Action item ▸
In how many lines of the records below does the word "switchMap" appear? Answer with the number alone.

*** Given information ***

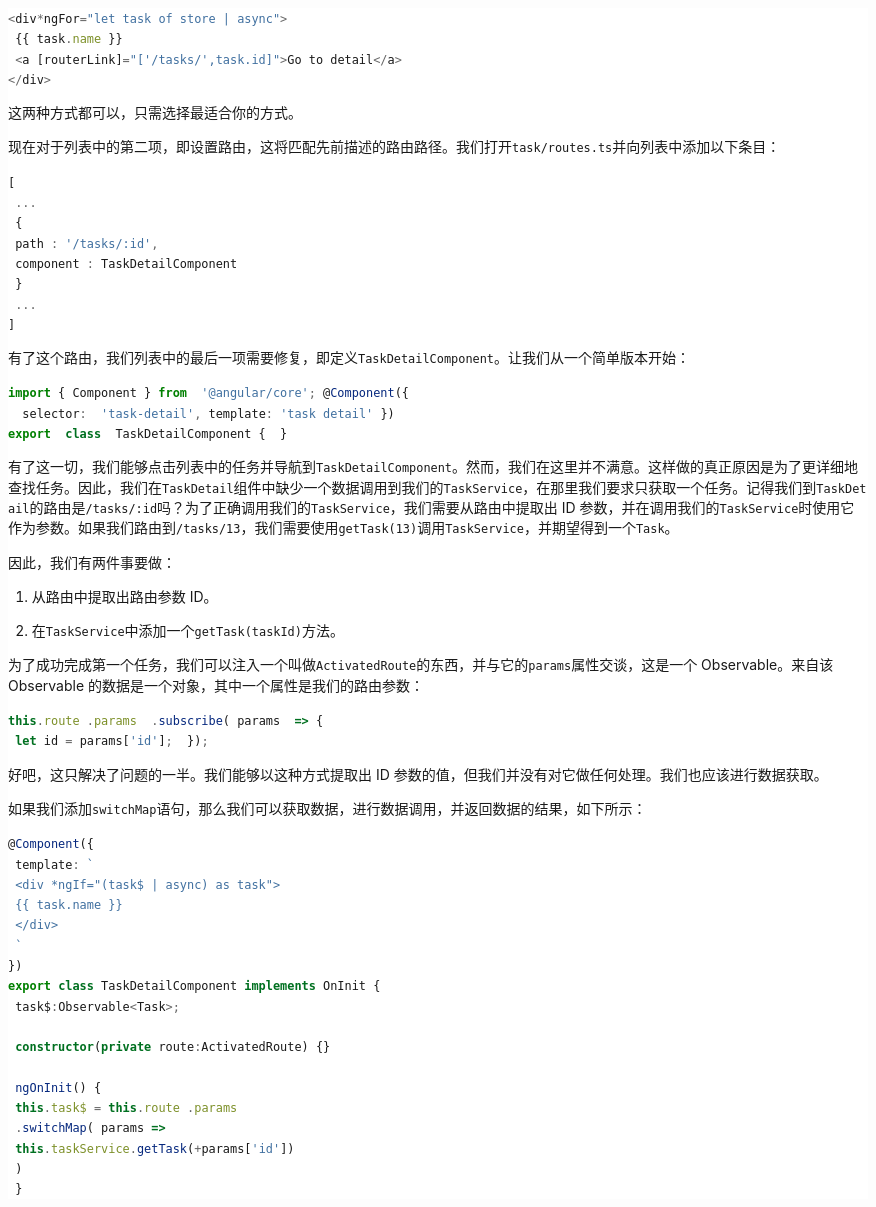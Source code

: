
 ```ts
<div*ngFor="let task of store | async">
 {{ task.name }}
 <a [routerLink]="['/tasks/',task.id]">Go to detail</a>
</div>
```

这两种方式都可以，只需选择最适合你的方式。

现在对于列表中的第二项，即设置路由，这将匹配先前描述的路由路径。我们打开`task/routes.ts`并向列表中添加以下条目：

```ts
[
 ...
 {
 path : '/tasks/:id',
 component : TaskDetailComponent
 }
 ...
]
```

有了这个路由，我们列表中的最后一项需要修复，即定义`TaskDetailComponent`。让我们从一个简单版本开始：

```ts
import { Component } from  '@angular/core'; @Component({
  selector:  'task-detail', template: 'task detail' })
export  class  TaskDetailComponent {  }
```

有了这一切，我们能够点击列表中的任务并导航到`TaskDetailComponent`。然而，我们在这里并不满意。这样做的真正原因是为了更详细地查找任务。因此，我们在`TaskDetail`组件中缺少一个数据调用到我们的`TaskService`，在那里我们要求只获取一个任务。记得我们到`TaskDetail`的路由是`/tasks/:id`吗？为了正确调用我们的`TaskService`，我们需要从路由中提取出 ID 参数，并在调用我们的`TaskService`时使用它作为参数。如果我们路由到`/tasks/13`，我们需要使用`getTask(13)`调用`TaskService`，并期望得到一个`Task`。

因此，我们有两件事要做：

1.  从路由中提取出路由参数 ID。

1.  在`TaskService`中添加一个`getTask(taskId)`方法。

为了成功完成第一个任务，我们可以注入一个叫做`ActivatedRoute`的东西，并与它的`params`属性交谈，这是一个 Observable。来自该 Observable 的数据是一个对象，其中一个属性是我们的路由参数：

```ts
this.route .params  .subscribe( params  => {
 let id = params['id'];  });  
```

好吧，这只解决了问题的一半。我们能够以这种方式提取出 ID 参数的值，但我们并没有对它做任何处理。我们也应该进行数据获取。

如果我们添加`switchMap`语句，那么我们可以获取数据，进行数据调用，并返回数据的结果，如下所示：

```ts
@Component({
 template: `
 <div *ngIf="(task$ | async) as task">
 {{ task.name }}
 </div>
 `
})
export class TaskDetailComponent implements OnInit {
 task$:Observable<Task>;

 constructor(private route:ActivatedRoute) {}

 ngOnInit() {
 this.task$ = this.route .params
 .switchMap( params => 
 this.taskService.getTask(+params['id'])
 )
 }
```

*** End of Given information ***

Reply ▸
2